The results point to three related signals present in auditory cortex circuits: movement signals associated with the action itself, expectation signals that peak at the anticipated moment of auditory feedback, and error or prediction signals that appear when expectations are violated. These signals were distributed across cortical layers, with particular concentrations in layers 2/3 and 5 where prediction-related suppression and prediction-error neurons were most evident.

Understanding these mechanisms in the healthy brain may also illuminate what goes wrong in psychiatric conditions. The same circuits that predict and suppress expected self-generated sounds are thought to malfunction in illnesses such as schizophrenia, where patients can perceive internally generated sensations—like “phantom voices”—as external. By mapping the normal circuitry for movement-based auditory prediction, the researchers hope to create a foundation for studying how these processes degrade in disease.

The study’s coauthors include Alessandro La Chioma, a postdoctoral fellow at the Center for Neural Science, and WenXi Zhou, an NYU doctoral student. Funding for the work came from the National Institutes of Health (T32-MH019524, 1R01-DC018802).

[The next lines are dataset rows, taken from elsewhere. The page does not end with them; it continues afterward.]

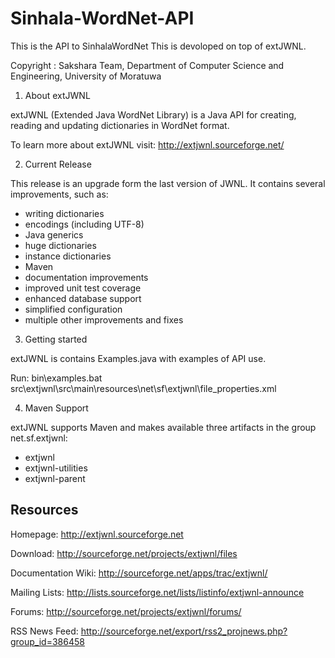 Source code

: Sinhala-WordNet-API
===================

This is the API to SinhalaWordNet
This is devoloped on top of extJWNL.

Copyright : Sakshara Team, Department of Computer Science and Engineering, University of Moratuwa


1. About extJWNL

extJWNL (Extended Java WordNet Library) is a Java API for
creating, reading and updating dictionaries in WordNet format.

To learn more about extJWNL visit:
http://extjwnl.sourceforge.net/

2. Current Release

This release is an upgrade form the last version of JWNL. It
contains several improvements, such as:
 * writing dictionaries
 * encodings (including UTF-8)
 * Java generics
 * huge dictionaries
 * instance dictionaries
 * Maven
 * documentation improvements
 * improved unit test coverage
 * enhanced database support
 * simplified configuration
 * multiple other improvements and fixes

3. Getting started

extJWNL is contains Examples.java with examples of API use.

Run:
bin\examples.bat src\extjwnl\src\main\resources\net\sf\extjwnl\file_properties.xml

4. Maven Support

extJWNL supports Maven and makes available three artifacts in
the group net.sf.extjwnl:
 * extjwnl
 * extjwnl-utilities
 * extjwnl-parent

Resources
---------
Homepage:
http://extjwnl.sourceforge.net

Download:
http://sourceforge.net/projects/extjwnl/files

Documentation Wiki:
http://sourceforge.net/apps/trac/extjwnl/

Mailing Lists:
http://lists.sourceforge.net/lists/listinfo/extjwnl-announce

Forums:
http://sourceforge.net/projects/extjwnl/forums/

RSS News Feed:
http://sourceforge.net/export/rss2_projnews.php?group_id=386458
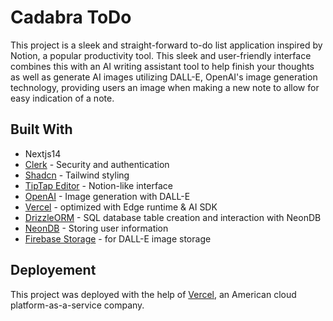 # Cadabra ToDo

This project is a sleek and straight-forward to-do list application inspired by Notion, a popular productivity tool. This sleek and user-friendly interface combines this with an AI writing assistant tool to help finish your thoughts as well as generate AI images utilizing DALL-E, OpenAI's image generation technology, providing users an image when making a new note to allow for easy indication of a note.

## Built With

* Nextjs14
* [Clerk](https://clerk.com/) - Security and authentication
* [Shadcn](https://ui.shadcn.com/) - Tailwind styling
* [TipTap Editor](https://tiptap.dev/) - Notion-like interface
* [OpenAI](https://openai.com/blog/openai-api) - Image generation with DALL-E
* [Vercel](https://vercel.com/) - optimized with Edge runtime & AI SDK
* [DrizzleORM](https://orm.drizzle.team/) - SQL database table creation and interaction with NeonDB
* [NeonDB](https://neon.tech/) - Storing user information
* [Firebase Storage](https://firebase.google.com/docs/storage/) - for DALL-E image storage

## Deployement

This project was deployed with the help of [Vercel](https://vercel.com/), an American cloud platform-as-a-service company.

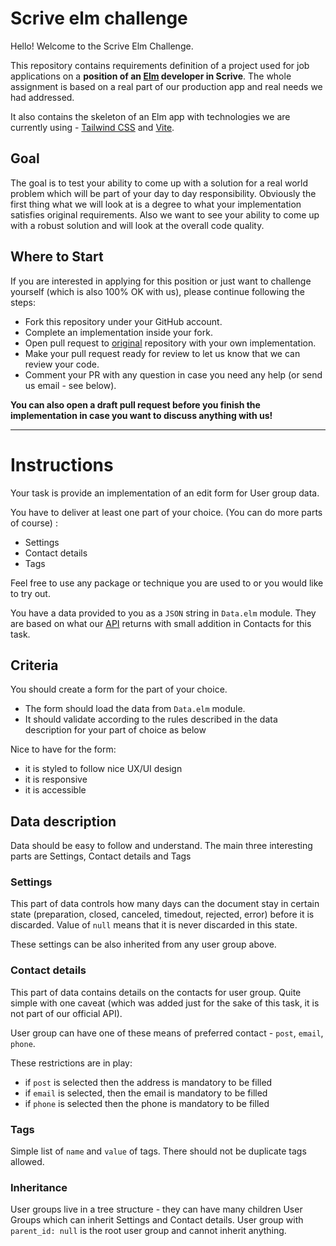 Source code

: # Scrive elm challenge

Hello! Welcome to the Scrive Elm Challenge.

This repository contains requirements definition of a project used for job applications
on a **position of an [Elm](https://elm-lang.org/) developer in Scrive**.
The whole assignment is based on a real part of our production app and real needs we had addressed.

It also contains the skeleton of an Elm app with technologies we are currently 
using - [Tailwind CSS](https://tailwindcss.com) and [Vite](https://vitejs.dev).

## Goal

The goal is to test your ability to come up with a solution for a real world problem which will be part of your day to day responsibility.
Obviously the first thing what we will look at is a degree to what your implementation satisfies original requirements.
Also we want to see your ability to come up with a robust solution and will look at the overall code quality.

## Where to Start

If you are interested in applying for this position or just want to challenge yourself (which is also 100% OK with us),
please continue following the steps:

- Fork this repository under your GitHub account.
- Complete an implementation inside your fork.
- Open pull request to [original](https://github.com/scrive/elm-challenge/) repository with your own implementation.
- Make your pull request ready for review to let us know that we can review your code.
- Comment your PR with any question in case you need any help (or send us email - see below).

**You can also open a draft pull request before you finish the implementation in case you want to discuss anything with us!**

---

# Instructions

Your task is provide an implementation of an edit form for User group data.

You have to deliver at least one part of your choice. (You can do more parts of course) :

- Settings
- Contact details
- Tags

Feel free to use any package or technique you are used to or you would like to try out.

You have a data provided to you as a `JSON` string in `Data.elm` module. They are based on what our [API](https://apidocs.scrive.com/#view-user-group) returns with small addition in Contacts for this task.

## Criteria

You should create a form for the part of your choice. 

- The form should load the data from `Data.elm` module.
- It should validate according to the rules described in the data description for your part of choice as below

Nice to have for the form:

- it is styled to follow nice UX/UI design
- it is responsive
- it is accessible

## Data description
Data should be easy to follow and understand. The main three interesting parts are Settings, Contact details and Tags

### Settings

This part of data controls how many days can the document stay in certain state (preparation, closed, canceled, timedout, rejected, error) before it is discarded. Value of `null` means that it is never discarded in this state.

These settings can be also inherited from any user group above.

### Contact details

This part of data contains details on the contacts for user group. Quite simple with one caveat (which was added just for the sake of this task, it is not part of our official API).

User group can have one of these means of preferred contact - `post`, `email`, `phone`. 

These restrictions are in play:
  - if `post` is selected then the address is mandatory to be filled
  - if `email` is selected, then the email is mandatory to be filled
  - if `phone` is selected then the phone is mandatory to be filled

### Tags

Simple list of `name` and `value` of tags. There should not be duplicate tags allowed.

### Inheritance

User groups live in a tree structure - they can have many children User Groups which can inherit Settings and Contact details. 
User group with `parent_id: null` is the root user group and cannot inherit anything.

About this auditory neuroscience research news

Author: James Devitt
Source: NYU
Contact: James Devitt – NYU
Image: The image is in the public domain

Original Research: Closed access.
“Precise movement-based predictions in the mouse auditory cortex” by David Schneider et al. Current Biology


Abstract

Precise movement-based predictions in the mouse auditory cortex

Highlights

  • Mice learn to expect the acoustic consequences of a specific forelimb movement
  • Auditory cortex activity increases when a self-generated sound violates the learned expectation
  • During silent movements, auditory cortex activity reflects precise temporal expectations
  • Movement, expectation, and prediction-error signals are distributed across cortical layers

Summary

Many sensory experiences arise from an organism’s own actions. Accurately predicting both the timing and the features of self-generated stimuli supports fluent behaviors across domains, from speech and music to motor skills.

Previous work has shown frequency-specific suppression of neural responses to self-generated sounds in auditory cortex, suggesting early sensory implementation of movement-based predictions. Yet it was unclear whether this suppression reflected behaviorally specific, temporally precise predictions, and whether expectation signals were present locally within auditory cortex.

To address these open questions, researchers trained mice using a closed-loop lever that generated a tone at a precise movement position. Dense recordings from auditory cortex revealed suppression of responses to expected self-generated sounds that was specific to the sound’s spectral features, to a precise position within the movement, and to the trained movement itself.

Prediction-based suppression was concentrated in cortical layers L2/3 and L5, where deviations from expectation recruited a population of prediction-error neurons otherwise unresponsive under expected conditions. Recordings in the absence of sound revealed abundant movement-related signals in deep layers biased toward neurons tuned to the expected sound, along with expectation signals across layers that peaked at the time auditory feedback was anticipated.

Together, these findings identify distinct auditory cortical neuron populations that encode movement, expectation, and prediction-error signals consistent with a learned internal model linking a specific action to its expected acoustic outcome.